*** Opening THE DATA ***

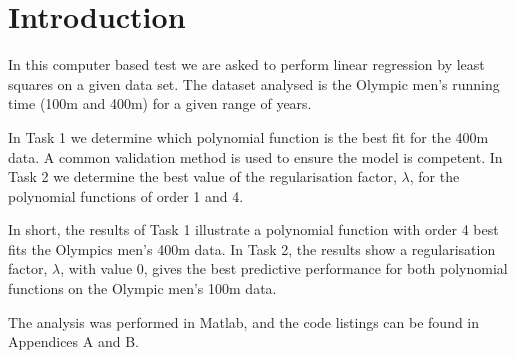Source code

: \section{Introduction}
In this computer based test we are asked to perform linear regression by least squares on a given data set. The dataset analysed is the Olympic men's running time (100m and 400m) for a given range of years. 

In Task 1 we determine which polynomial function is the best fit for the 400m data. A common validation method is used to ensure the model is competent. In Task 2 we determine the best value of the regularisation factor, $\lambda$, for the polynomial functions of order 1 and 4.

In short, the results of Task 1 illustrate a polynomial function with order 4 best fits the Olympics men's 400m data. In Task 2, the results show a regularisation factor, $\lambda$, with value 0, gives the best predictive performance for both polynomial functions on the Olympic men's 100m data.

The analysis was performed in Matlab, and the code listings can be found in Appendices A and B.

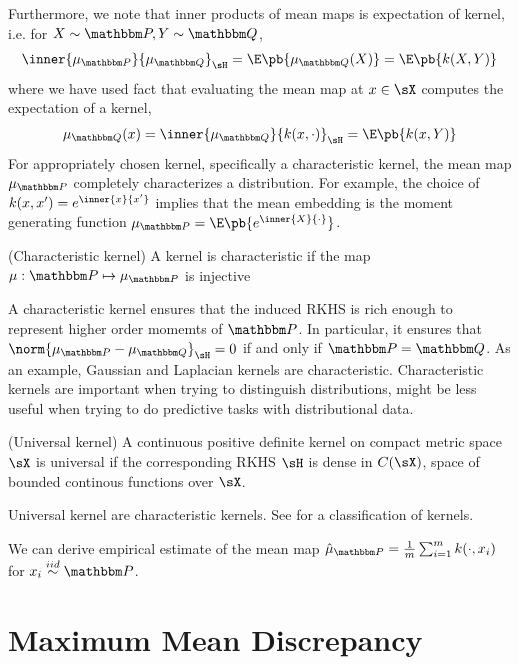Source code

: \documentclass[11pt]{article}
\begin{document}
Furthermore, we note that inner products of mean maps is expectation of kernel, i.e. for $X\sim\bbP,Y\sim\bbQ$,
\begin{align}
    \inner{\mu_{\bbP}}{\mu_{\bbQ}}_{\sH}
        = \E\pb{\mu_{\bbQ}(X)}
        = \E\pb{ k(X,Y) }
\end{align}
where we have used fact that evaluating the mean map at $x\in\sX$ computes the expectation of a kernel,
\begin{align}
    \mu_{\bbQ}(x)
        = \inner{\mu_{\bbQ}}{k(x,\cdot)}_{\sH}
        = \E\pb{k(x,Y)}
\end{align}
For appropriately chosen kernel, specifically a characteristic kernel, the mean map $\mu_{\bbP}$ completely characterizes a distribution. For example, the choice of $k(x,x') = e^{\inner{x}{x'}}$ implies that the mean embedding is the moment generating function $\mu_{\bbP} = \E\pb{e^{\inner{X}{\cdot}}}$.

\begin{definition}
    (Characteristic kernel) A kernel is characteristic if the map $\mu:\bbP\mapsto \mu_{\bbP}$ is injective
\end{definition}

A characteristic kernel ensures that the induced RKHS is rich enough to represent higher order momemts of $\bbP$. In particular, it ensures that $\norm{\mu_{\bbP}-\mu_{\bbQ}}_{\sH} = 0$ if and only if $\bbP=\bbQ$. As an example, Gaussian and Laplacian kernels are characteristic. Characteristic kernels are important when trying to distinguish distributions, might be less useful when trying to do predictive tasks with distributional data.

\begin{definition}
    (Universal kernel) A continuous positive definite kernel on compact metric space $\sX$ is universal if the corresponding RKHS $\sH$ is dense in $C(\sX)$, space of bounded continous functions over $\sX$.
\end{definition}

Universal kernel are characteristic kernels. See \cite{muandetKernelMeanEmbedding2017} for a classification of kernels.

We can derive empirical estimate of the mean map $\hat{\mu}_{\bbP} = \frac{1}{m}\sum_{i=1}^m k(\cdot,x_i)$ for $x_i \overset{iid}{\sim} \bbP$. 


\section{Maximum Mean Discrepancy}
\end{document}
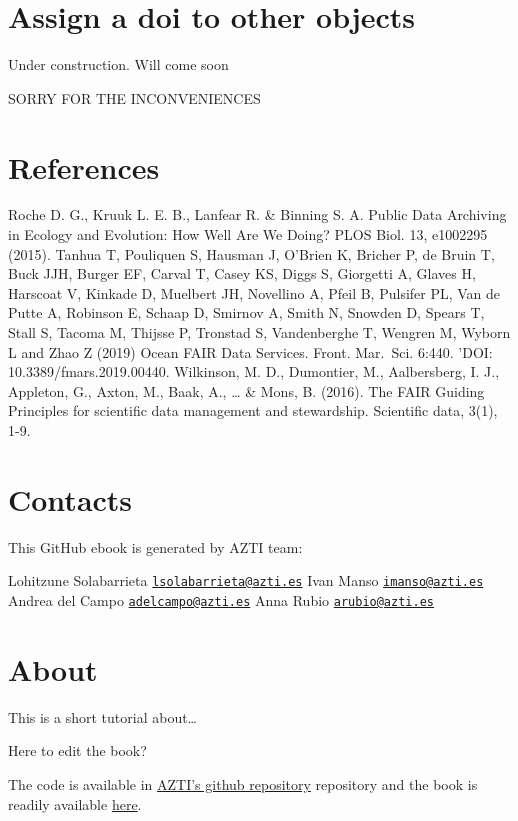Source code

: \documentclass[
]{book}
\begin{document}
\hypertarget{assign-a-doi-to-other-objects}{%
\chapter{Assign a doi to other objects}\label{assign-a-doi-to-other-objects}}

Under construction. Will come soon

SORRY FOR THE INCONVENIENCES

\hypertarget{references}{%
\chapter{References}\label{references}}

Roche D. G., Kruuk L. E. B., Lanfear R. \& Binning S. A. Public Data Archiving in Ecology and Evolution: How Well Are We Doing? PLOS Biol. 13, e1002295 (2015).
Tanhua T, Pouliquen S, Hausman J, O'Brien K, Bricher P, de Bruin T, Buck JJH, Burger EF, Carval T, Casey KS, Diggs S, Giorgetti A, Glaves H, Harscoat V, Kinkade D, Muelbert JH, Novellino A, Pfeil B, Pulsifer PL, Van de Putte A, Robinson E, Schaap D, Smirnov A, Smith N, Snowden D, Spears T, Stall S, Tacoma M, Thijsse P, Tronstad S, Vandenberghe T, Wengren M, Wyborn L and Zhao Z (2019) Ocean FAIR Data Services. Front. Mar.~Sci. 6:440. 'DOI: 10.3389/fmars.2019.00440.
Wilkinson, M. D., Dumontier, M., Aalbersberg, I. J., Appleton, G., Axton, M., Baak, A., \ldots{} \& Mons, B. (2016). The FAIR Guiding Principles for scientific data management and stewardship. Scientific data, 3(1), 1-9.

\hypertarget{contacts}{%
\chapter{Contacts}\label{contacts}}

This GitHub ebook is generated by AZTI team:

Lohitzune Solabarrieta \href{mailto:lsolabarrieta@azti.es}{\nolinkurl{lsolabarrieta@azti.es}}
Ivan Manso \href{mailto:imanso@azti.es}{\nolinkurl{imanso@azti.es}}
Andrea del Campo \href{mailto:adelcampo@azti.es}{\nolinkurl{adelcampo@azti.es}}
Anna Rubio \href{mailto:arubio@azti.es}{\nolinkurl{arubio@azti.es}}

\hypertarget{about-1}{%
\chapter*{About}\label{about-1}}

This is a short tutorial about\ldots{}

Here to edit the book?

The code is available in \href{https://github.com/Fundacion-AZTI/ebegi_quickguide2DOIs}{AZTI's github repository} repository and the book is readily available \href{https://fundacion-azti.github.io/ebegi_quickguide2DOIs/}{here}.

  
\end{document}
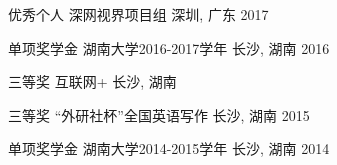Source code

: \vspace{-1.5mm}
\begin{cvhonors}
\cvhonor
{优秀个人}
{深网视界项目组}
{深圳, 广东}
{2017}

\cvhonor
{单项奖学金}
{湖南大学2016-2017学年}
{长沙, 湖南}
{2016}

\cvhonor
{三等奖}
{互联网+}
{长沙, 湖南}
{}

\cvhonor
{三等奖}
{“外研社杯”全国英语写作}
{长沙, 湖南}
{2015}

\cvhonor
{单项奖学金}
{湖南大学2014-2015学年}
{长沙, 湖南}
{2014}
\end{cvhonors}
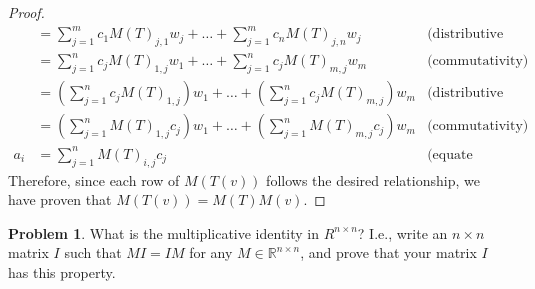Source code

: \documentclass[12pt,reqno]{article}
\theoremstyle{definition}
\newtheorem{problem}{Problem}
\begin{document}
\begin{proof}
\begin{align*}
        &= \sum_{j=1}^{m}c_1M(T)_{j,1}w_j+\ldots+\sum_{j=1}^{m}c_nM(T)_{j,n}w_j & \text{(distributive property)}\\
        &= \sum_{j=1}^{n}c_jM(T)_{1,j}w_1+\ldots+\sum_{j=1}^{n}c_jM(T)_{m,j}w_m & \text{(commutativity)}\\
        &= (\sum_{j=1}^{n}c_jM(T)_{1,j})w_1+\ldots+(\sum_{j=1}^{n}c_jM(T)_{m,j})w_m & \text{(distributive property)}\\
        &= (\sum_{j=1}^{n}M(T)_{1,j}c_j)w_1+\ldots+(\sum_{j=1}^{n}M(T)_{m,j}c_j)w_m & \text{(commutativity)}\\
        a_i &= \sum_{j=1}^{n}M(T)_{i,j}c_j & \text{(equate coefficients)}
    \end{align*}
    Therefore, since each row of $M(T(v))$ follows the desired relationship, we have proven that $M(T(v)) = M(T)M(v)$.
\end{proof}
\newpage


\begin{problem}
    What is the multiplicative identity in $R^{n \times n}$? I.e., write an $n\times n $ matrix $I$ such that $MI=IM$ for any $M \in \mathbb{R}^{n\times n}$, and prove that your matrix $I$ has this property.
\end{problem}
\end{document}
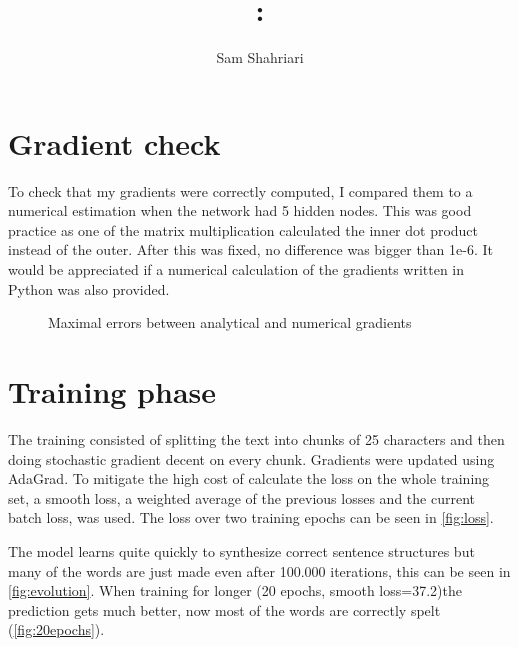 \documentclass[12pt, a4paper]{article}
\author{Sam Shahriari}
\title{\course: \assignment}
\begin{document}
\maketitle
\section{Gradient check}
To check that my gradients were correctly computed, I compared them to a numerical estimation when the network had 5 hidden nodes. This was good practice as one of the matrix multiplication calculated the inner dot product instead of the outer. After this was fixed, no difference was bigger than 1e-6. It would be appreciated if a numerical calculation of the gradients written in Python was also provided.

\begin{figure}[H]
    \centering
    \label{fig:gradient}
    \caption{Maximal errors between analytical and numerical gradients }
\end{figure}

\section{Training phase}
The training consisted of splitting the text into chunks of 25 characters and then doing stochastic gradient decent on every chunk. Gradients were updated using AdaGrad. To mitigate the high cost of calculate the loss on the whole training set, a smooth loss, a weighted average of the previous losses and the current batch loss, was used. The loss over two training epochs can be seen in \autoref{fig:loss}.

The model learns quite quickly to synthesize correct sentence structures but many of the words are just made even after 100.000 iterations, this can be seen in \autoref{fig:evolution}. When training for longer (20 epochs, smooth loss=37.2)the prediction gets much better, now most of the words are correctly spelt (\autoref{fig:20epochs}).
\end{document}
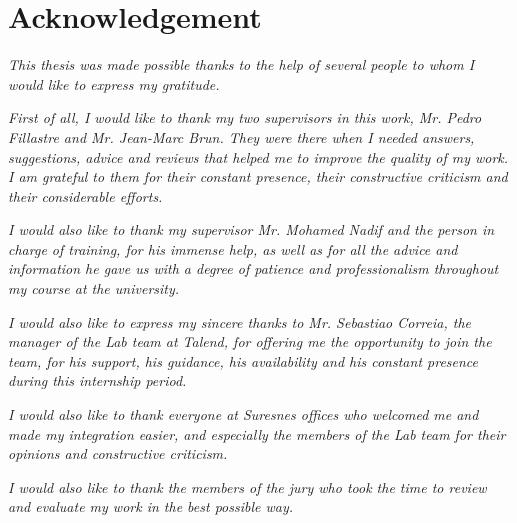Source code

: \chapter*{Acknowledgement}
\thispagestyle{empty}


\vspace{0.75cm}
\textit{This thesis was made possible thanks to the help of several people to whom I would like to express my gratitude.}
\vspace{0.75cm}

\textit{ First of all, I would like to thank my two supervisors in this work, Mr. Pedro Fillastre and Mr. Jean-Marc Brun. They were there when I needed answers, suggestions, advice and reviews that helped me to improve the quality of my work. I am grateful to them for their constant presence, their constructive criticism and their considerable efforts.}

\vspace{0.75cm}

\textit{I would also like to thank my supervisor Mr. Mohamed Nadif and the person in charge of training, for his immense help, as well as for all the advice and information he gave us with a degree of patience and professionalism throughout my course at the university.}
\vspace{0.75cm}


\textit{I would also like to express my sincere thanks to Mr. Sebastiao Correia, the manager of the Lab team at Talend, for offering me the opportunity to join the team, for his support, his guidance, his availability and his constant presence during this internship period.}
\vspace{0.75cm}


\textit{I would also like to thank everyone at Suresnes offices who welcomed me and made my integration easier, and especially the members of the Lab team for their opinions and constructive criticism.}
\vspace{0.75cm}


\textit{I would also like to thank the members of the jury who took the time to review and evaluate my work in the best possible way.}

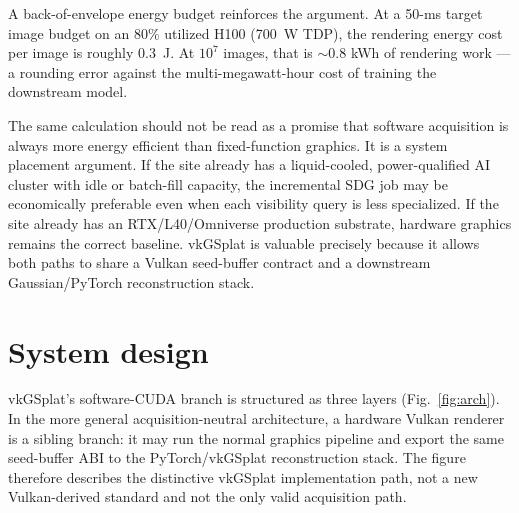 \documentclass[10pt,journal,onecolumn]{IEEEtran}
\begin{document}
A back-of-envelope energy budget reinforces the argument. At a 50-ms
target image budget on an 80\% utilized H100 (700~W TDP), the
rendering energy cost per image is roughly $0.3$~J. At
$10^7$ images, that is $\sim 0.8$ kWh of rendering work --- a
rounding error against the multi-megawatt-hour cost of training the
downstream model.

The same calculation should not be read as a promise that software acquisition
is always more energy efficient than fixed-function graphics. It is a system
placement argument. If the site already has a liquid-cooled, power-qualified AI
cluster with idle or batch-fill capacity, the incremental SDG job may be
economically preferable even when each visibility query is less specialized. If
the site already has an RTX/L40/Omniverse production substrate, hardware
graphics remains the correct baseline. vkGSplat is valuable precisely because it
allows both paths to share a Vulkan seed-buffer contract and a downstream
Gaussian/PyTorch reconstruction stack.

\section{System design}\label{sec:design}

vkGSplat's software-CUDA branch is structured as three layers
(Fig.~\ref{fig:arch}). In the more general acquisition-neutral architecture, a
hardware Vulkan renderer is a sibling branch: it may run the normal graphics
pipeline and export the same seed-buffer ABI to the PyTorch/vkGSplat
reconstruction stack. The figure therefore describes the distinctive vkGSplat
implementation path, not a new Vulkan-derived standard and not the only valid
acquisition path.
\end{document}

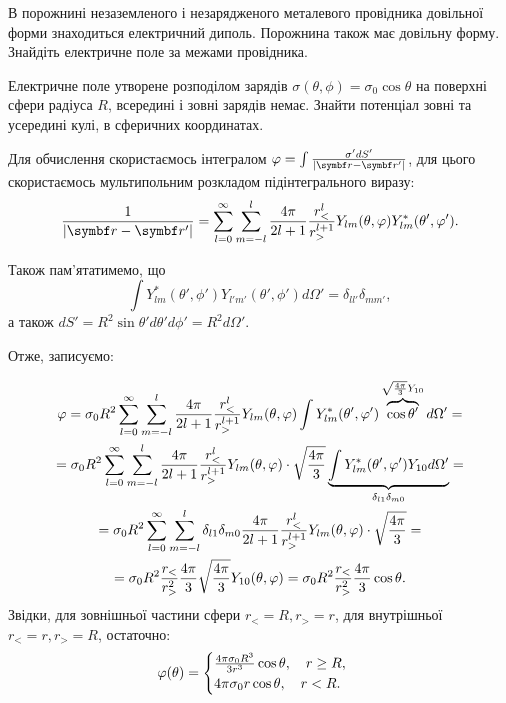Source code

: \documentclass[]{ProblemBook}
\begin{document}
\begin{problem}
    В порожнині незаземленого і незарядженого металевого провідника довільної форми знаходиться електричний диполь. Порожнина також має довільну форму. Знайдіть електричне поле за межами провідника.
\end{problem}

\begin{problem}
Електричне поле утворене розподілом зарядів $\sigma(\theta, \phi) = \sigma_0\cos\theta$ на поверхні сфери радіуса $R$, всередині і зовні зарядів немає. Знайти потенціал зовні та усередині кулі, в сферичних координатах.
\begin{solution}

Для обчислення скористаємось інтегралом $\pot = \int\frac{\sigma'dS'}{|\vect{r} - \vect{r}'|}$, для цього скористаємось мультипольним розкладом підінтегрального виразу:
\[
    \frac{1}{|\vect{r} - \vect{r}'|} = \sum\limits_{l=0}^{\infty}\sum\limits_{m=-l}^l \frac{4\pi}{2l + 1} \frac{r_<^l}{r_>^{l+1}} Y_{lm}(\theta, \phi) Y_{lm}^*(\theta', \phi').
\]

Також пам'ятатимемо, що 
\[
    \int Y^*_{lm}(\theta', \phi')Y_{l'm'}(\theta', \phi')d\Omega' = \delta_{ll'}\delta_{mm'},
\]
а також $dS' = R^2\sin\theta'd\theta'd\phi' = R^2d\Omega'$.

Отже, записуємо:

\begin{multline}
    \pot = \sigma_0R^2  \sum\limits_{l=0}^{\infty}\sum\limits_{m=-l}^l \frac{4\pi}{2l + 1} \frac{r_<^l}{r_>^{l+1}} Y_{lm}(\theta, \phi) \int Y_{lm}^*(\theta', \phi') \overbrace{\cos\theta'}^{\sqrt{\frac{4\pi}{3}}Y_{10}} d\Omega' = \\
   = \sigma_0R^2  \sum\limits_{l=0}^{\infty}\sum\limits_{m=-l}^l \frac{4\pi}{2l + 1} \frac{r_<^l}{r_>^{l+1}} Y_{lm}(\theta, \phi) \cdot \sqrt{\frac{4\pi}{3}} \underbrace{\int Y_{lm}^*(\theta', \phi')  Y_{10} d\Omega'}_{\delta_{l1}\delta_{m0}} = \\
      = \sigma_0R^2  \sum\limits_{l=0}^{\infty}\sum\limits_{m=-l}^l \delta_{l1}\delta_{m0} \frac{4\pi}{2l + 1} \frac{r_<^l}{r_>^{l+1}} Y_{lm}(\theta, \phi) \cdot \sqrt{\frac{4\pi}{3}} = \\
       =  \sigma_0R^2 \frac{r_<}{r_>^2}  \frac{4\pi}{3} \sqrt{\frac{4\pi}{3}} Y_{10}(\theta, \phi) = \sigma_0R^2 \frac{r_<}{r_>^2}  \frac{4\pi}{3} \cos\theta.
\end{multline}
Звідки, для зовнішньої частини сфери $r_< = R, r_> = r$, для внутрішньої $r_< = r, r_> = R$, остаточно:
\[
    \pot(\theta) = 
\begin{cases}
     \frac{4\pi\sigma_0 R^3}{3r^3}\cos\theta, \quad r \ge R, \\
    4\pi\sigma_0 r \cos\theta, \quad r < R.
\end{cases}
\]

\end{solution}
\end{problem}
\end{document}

*** Closing THE DATA ***

■ REQUIRED WORK
Report, for the data above, every line in which the string "same" appears.

■ WRITTEN SOLUTION
The same calculation should not be read as a promise that software acquisition
pipeline and export the same seed-buffer ABI to the PyTorch/vkGSplat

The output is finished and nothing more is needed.